WHAT IS REQUIRED | All of the data should be restated word for word.

RECORDS TO USE |
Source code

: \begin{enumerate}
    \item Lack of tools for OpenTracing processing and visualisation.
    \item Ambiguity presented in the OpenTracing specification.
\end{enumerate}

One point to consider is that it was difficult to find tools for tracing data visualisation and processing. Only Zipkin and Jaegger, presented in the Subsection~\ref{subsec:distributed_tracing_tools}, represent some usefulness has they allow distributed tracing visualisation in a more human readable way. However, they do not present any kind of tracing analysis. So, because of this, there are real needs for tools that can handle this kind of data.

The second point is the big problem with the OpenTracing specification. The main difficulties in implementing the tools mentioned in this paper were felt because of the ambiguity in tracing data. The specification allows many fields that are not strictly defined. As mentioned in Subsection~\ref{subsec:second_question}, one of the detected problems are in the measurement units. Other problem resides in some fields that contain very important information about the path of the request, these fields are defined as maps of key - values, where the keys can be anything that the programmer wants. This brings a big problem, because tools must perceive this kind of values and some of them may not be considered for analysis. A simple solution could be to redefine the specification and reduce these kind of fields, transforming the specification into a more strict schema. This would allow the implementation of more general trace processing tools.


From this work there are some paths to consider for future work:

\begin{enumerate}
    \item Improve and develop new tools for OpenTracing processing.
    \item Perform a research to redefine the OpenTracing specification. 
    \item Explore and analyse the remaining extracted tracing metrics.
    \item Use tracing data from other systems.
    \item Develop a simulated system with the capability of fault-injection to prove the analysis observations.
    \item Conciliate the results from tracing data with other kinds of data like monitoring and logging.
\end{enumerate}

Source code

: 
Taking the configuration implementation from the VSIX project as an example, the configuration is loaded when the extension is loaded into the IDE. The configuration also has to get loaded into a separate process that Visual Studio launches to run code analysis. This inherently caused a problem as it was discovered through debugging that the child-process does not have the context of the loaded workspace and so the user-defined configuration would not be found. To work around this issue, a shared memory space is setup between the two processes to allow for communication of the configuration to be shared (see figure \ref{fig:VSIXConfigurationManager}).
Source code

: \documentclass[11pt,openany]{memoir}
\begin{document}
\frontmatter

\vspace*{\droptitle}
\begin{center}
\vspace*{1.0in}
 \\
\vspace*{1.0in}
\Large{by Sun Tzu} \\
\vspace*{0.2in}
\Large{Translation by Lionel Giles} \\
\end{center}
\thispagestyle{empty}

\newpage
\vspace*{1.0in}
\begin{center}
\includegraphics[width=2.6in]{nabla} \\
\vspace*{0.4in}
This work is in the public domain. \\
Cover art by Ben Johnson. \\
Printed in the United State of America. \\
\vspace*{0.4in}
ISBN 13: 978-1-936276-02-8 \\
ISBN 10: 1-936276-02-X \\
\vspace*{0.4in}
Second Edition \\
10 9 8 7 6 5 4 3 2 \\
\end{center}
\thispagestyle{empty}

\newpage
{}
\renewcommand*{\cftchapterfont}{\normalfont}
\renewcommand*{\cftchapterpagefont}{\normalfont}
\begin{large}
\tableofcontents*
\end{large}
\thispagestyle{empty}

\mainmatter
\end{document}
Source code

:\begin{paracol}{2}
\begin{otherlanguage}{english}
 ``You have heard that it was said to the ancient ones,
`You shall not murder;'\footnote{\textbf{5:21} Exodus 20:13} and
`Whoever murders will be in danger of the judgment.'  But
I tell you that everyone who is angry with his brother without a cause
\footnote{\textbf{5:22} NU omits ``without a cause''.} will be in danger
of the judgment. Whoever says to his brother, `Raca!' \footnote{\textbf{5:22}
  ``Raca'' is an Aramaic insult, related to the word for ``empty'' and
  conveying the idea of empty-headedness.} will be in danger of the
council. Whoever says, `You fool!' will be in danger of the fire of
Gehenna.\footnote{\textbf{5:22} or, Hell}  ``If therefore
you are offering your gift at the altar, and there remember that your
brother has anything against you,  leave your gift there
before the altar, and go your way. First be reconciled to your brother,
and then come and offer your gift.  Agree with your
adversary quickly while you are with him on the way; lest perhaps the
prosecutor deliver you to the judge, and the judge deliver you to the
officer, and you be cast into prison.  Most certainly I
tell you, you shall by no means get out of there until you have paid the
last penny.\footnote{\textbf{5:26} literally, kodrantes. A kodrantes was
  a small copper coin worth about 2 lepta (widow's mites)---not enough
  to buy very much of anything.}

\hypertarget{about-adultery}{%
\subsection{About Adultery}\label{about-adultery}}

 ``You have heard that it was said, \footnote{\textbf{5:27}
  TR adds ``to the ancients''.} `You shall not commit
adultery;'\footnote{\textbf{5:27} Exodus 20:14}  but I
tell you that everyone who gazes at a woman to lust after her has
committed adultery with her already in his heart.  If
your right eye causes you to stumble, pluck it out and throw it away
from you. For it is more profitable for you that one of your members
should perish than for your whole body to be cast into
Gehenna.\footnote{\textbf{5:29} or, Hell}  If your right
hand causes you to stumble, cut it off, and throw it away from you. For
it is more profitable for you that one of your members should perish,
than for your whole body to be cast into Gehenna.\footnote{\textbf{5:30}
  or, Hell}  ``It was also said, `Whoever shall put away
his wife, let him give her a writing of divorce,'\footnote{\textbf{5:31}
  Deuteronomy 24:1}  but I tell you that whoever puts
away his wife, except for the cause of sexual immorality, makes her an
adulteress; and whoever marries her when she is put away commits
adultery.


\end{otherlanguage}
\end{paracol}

TASK OUTPUT |
Source code

: \begin{enumerate}
    \item Lack of tools for OpenTracing processing and visualisation.
    \item Ambiguity presented in the OpenTracing specification.
\end{enumerate}

One point to consider is that it was difficult to find tools for tracing data visualisation and processing. Only Zipkin and Jaegger, presented in the Subsection~\ref{subsec:distributed_tracing_tools}, represent some usefulness has they allow distributed tracing visualisation in a more human readable way. However, they do not present any kind of tracing analysis. So, because of this, there are real needs for tools that can handle this kind of data.

The second point is the big problem with the OpenTracing specification. The main difficulties in implementing the tools mentioned in this paper were felt because of the ambiguity in tracing data. The specification allows many fields that are not strictly defined. As mentioned in Subsection~\ref{subsec:second_question}, one of the detected problems are in the measurement units. Other problem resides in some fields that contain very important information about the path of the request, these fields are defined as maps of key - values, where the keys can be anything that the programmer wants. This brings a big problem, because tools must perceive this kind of values and some of them may not be considered for analysis. A simple solution could be to redefine the specification and reduce these kind of fields, transforming the specification into a more strict schema. This would allow the implementation of more general trace processing tools.


From this work there are some paths to consider for future work:

\begin{enumerate}
    \item Improve and develop new tools for OpenTracing processing.
    \item Perform a research to redefine the OpenTracing specification. 
    \item Explore and analyse the remaining extracted tracing metrics.
    \item Use tracing data from other systems.
    \item Develop a simulated system with the capability of fault-injection to prove the analysis observations.
    \item Conciliate the results from tracing data with other kinds of data like monitoring and logging.
\end{enumerate}

Source code

: 
Taking the configuration implementation from the VSIX project as an example, the configuration is loaded when the extension is loaded into the IDE. The configuration also has to get loaded into a separate process that Visual Studio launches to run code analysis. This inherently caused a problem as it was discovered through debugging that the child-process does not have the context of the loaded workspace and so the user-defined configuration would not be found. To work around this issue, a shared memory space is setup between the two processes to allow for communication of the configuration to be shared (see figure \ref{fig:VSIXConfigurationManager}).
Source code

: \documentclass[11pt,openany]{memoir}
\begin{document}
\frontmatter

\vspace*{\droptitle}
\begin{center}
\vspace*{1.0in}
 \\
\vspace*{1.0in}
\Large{by Sun Tzu} \\
\vspace*{0.2in}
\Large{Translation by Lionel Giles} \\
\end{center}
\thispagestyle{empty}

\newpage
\vspace*{1.0in}
\begin{center}
\includegraphics[width=2.6in]{nabla} \\
\vspace*{0.4in}
This work is in the public domain. \\
Cover art by Ben Johnson. \\
Printed in the United State of America. \\
\vspace*{0.4in}
ISBN 13: 978-1-936276-02-8 \\
ISBN 10: 1-936276-02-X \\
\vspace*{0.4in}
Second Edition \\
10 9 8 7 6 5 4 3 2 \\
\end{center}
\thispagestyle{empty}

\newpage
{}
\renewcommand*{\cftchapterfont}{\normalfont}
\renewcommand*{\cftchapterpagefont}{\normalfont}
\begin{large}
\tableofcontents*
\end{large}
\thispagestyle{empty}

\mainmatter
\end{document}
Source code

:\begin{paracol}{2}
\begin{otherlanguage}{english}
 ``You have heard that it was said to the ancient ones,
`You shall not murder;'\footnote{\textbf{5:21} Exodus 20:13} and
`Whoever murders will be in danger of the judgment.'  But
I tell you that everyone who is angry with his brother without a cause
\footnote{\textbf{5:22} NU omits ``without a cause''.} will be in danger
of the judgment. Whoever says to his brother, `Raca!' \footnote{\textbf{5:22}
  ``Raca'' is an Aramaic insult, related to the word for ``empty'' and
  conveying the idea of empty-headedness.} will be in danger of the
council. Whoever says, `You fool!' will be in danger of the fire of
Gehenna.\footnote{\textbf{5:22} or, Hell}  ``If therefore
you are offering your gift at the altar, and there remember that your
brother has anything against you,  leave your gift there
before the altar, and go your way. First be reconciled to your brother,
and then come and offer your gift.  Agree with your
adversary quickly while you are with him on the way; lest perhaps the
prosecutor deliver you to the judge, and the judge deliver you to the
officer, and you be cast into prison.  Most certainly I
tell you, you shall by no means get out of there until you have paid the
last penny.\footnote{\textbf{5:26} literally, kodrantes. A kodrantes was
  a small copper coin worth about 2 lepta (widow's mites)---not enough
  to buy very much of anything.}

\hypertarget{about-adultery}{%
\subsection{About Adultery}\label{about-adultery}}

 ``You have heard that it was said, \footnote{\textbf{5:27}
  TR adds ``to the ancients''.} `You shall not commit
adultery;'\footnote{\textbf{5:27} Exodus 20:14}  but I
tell you that everyone who gazes at a woman to lust after her has
committed adultery with her already in his heart.  If
your right eye causes you to stumble, pluck it out and throw it away
from you. For it is more profitable for you that one of your members
should perish than for your whole body to be cast into
Gehenna.\footnote{\textbf{5:29} or, Hell}  If your right
hand causes you to stumble, cut it off, and throw it away from you. For
it is more profitable for you that one of your members should perish,
than for your whole body to be cast into Gehenna.\footnote{\textbf{5:30}
  or, Hell}  ``It was also said, `Whoever shall put away
his wife, let him give her a writing of divorce,'\footnote{\textbf{5:31}
  Deuteronomy 24:1}  but I tell you that whoever puts
away his wife, except for the cause of sexual immorality, makes her an
adulteress; and whoever marries her when she is put away commits
adultery.


\end{otherlanguage}
\end{paracol}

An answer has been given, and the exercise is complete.